300 new exoplanets discovered by an AI in Kepler’s data

The Kepler Space Telescope was NASA’s first telescope to be entirely dedicated to the search for exoplanets, that is, planets outside our solar system. During its mission, which ended in 2018, the spacecraft observed hundreds of thousands of stars to locate potential habitable planets. Today, the data collected continues to be analyzed even though the telescope is no longer in service. But to do this work, scientists are no longer alone since they are helped by Artificial Intelligence.

ExoMiner is an algorithm that can copy the procedure followed by researchers to find exoplanets, but in addition, it is faster and more efficient. In this context, ExoMiner has just discovered more than 300 new planets, so far gone unnoticed, in the data collected by Kepler.

To detect exoplanets, Kepler recorded decreases in star luminosity. These fluctuations can indeed be caused by the passage of a planet between its star and the telescope. Not all brightness reductions are caused by a planet, however, and the procedures developed by scientists were intended to distinguish false positives.

More efficient than humans

According to reports, ExoMiner is a neural network. It is an algorithm that can learn and improve using a large amount of data. As far as Kepler is concerned, the telescope has generated a fairly substantial amount of data. The NASA instrument has discovered thousands of candidates of which nearly 3,000 have been confirmed to be exoplanets.

For each candidate for the “title” of an exoplanet, scientists must analyze the light curves and calculate how much area of ​​the star the object covers.
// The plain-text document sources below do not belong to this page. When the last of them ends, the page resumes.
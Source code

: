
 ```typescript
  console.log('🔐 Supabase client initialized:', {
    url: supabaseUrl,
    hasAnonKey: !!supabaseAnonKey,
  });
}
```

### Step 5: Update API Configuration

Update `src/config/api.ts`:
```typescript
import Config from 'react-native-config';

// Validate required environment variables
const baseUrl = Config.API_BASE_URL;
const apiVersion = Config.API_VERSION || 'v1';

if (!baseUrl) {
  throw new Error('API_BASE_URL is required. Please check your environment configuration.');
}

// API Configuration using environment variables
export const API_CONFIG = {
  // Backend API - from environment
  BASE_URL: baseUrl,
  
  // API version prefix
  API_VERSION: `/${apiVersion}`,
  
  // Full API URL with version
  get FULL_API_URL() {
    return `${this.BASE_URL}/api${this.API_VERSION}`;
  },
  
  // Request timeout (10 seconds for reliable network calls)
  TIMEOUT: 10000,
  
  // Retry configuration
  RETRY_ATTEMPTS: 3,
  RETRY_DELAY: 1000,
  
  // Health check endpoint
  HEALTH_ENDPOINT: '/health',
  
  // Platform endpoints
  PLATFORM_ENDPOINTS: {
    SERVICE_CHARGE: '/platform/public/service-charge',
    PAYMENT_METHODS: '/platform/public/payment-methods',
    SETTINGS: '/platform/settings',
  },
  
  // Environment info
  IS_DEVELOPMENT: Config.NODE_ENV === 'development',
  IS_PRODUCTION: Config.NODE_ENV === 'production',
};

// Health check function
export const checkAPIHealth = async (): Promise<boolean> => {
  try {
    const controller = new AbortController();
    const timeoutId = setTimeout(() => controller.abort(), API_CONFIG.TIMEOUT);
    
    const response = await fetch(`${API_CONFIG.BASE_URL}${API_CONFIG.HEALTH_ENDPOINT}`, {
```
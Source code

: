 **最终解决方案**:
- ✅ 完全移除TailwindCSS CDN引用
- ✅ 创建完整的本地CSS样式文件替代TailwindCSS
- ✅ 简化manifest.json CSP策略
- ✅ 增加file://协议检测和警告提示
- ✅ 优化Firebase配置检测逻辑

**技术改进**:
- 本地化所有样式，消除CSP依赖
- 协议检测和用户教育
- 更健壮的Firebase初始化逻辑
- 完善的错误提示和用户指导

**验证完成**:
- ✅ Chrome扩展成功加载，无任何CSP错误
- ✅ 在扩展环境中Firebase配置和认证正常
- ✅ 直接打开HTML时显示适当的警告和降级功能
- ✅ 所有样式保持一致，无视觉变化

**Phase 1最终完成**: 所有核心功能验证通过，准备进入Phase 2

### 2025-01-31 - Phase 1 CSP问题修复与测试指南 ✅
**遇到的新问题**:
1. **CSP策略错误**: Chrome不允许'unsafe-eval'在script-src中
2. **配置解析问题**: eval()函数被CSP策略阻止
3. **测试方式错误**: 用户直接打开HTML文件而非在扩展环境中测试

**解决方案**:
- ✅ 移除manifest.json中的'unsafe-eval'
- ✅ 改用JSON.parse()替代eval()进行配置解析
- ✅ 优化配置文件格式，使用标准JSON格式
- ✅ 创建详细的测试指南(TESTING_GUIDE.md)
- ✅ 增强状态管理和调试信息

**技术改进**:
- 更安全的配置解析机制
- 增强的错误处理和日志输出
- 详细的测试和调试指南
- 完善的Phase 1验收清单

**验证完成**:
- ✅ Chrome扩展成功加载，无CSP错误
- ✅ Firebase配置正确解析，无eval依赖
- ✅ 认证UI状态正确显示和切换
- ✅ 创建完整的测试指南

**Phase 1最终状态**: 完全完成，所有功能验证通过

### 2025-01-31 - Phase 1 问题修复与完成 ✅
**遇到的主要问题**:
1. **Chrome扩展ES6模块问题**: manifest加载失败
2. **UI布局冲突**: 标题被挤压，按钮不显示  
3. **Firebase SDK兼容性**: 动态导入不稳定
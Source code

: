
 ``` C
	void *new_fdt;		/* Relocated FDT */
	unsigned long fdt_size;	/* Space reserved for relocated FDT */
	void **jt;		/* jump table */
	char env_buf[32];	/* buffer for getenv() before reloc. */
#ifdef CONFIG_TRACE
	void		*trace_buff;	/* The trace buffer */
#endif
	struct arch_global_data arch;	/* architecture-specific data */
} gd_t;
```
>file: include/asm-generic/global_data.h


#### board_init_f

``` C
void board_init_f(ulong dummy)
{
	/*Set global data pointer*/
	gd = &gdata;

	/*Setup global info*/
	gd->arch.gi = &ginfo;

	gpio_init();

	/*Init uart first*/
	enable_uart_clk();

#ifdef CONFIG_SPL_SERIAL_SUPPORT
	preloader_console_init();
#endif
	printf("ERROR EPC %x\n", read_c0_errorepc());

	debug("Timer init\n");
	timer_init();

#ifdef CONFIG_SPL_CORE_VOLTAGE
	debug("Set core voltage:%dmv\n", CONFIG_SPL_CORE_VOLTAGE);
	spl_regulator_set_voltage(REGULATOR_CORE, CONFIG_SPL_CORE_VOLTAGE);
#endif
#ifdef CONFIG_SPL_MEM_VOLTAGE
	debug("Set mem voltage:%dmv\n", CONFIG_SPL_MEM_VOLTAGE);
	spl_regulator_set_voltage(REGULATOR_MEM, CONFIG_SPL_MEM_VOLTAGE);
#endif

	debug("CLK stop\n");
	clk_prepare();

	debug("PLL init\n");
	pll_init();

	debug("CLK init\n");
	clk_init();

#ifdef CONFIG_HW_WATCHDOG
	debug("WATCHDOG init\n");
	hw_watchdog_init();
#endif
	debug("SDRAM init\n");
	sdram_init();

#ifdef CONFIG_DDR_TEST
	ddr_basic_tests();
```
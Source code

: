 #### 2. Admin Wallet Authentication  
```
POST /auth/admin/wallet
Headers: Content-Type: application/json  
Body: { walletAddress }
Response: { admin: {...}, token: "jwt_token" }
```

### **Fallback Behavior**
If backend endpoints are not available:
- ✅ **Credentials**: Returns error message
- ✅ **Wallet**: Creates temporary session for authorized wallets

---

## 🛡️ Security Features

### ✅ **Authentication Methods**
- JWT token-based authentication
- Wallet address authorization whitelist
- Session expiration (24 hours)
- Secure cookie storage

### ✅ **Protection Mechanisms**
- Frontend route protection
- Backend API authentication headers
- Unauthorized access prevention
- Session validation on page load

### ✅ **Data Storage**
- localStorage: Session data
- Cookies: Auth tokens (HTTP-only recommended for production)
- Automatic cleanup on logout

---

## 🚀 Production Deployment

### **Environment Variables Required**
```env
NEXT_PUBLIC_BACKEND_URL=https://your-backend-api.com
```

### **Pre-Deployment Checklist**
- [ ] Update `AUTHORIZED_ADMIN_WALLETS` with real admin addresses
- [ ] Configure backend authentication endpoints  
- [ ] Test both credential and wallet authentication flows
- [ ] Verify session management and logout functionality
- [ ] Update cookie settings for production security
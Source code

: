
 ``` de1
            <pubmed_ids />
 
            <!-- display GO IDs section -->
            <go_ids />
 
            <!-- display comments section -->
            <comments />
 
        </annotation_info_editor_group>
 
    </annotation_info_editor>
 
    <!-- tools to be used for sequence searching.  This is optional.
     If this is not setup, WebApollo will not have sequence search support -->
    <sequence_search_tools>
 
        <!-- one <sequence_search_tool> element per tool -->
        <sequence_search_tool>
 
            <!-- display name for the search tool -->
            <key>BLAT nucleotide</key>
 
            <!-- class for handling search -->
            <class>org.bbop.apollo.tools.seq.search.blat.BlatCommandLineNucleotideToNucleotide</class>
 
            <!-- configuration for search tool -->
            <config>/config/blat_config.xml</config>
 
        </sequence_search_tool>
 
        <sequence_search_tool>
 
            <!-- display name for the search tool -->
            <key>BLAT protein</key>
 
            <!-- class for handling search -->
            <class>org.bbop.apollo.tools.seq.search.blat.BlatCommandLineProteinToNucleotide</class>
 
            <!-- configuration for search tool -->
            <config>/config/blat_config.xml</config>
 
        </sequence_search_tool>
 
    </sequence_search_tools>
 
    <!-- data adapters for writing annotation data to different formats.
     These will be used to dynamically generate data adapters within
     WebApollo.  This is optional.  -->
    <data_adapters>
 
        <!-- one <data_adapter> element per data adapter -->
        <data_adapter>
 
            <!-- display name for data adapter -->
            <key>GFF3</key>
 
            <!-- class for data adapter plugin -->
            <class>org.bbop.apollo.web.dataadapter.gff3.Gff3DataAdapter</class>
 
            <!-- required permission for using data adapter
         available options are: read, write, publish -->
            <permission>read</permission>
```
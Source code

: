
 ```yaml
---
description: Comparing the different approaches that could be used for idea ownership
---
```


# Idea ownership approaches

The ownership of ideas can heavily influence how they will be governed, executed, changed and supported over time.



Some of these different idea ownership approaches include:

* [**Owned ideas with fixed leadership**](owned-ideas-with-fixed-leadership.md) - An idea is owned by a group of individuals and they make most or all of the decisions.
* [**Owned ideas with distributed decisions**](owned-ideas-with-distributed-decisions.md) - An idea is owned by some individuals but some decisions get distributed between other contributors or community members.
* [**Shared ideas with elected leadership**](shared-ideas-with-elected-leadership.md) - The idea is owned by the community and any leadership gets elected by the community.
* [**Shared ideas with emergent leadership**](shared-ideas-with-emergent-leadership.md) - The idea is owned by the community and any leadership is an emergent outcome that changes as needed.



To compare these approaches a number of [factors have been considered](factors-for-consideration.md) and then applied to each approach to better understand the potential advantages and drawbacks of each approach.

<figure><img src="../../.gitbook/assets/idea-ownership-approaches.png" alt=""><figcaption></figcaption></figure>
They then calculate how long the object crosses the star’s disk. This is the same process that the algorithm follows, and according to the researchers, AI is far more efficient than humans. Hamed Valizadegan, head of the ExoMiner project, explains that when the algorithm indicates that it is a planet, we can be sure that it is indeed a planet.

A capacity to exploit

With these very encouraging results, scientists are currently thinking of using the algorithm to review existing databases and those of future exoplanet search missions. There is, for example, NASA’s TESS or Transiting Exoplanet Survey Satellite mission, or ESA’s PLATO or Planetary Transits and Oscillations of Stars mission, which will be launched in 2026.

With this new tool, the search for new exoplanets will now accelerate. The more planets we discover outside our solar system, the more the chances of finding a habitable world will increase.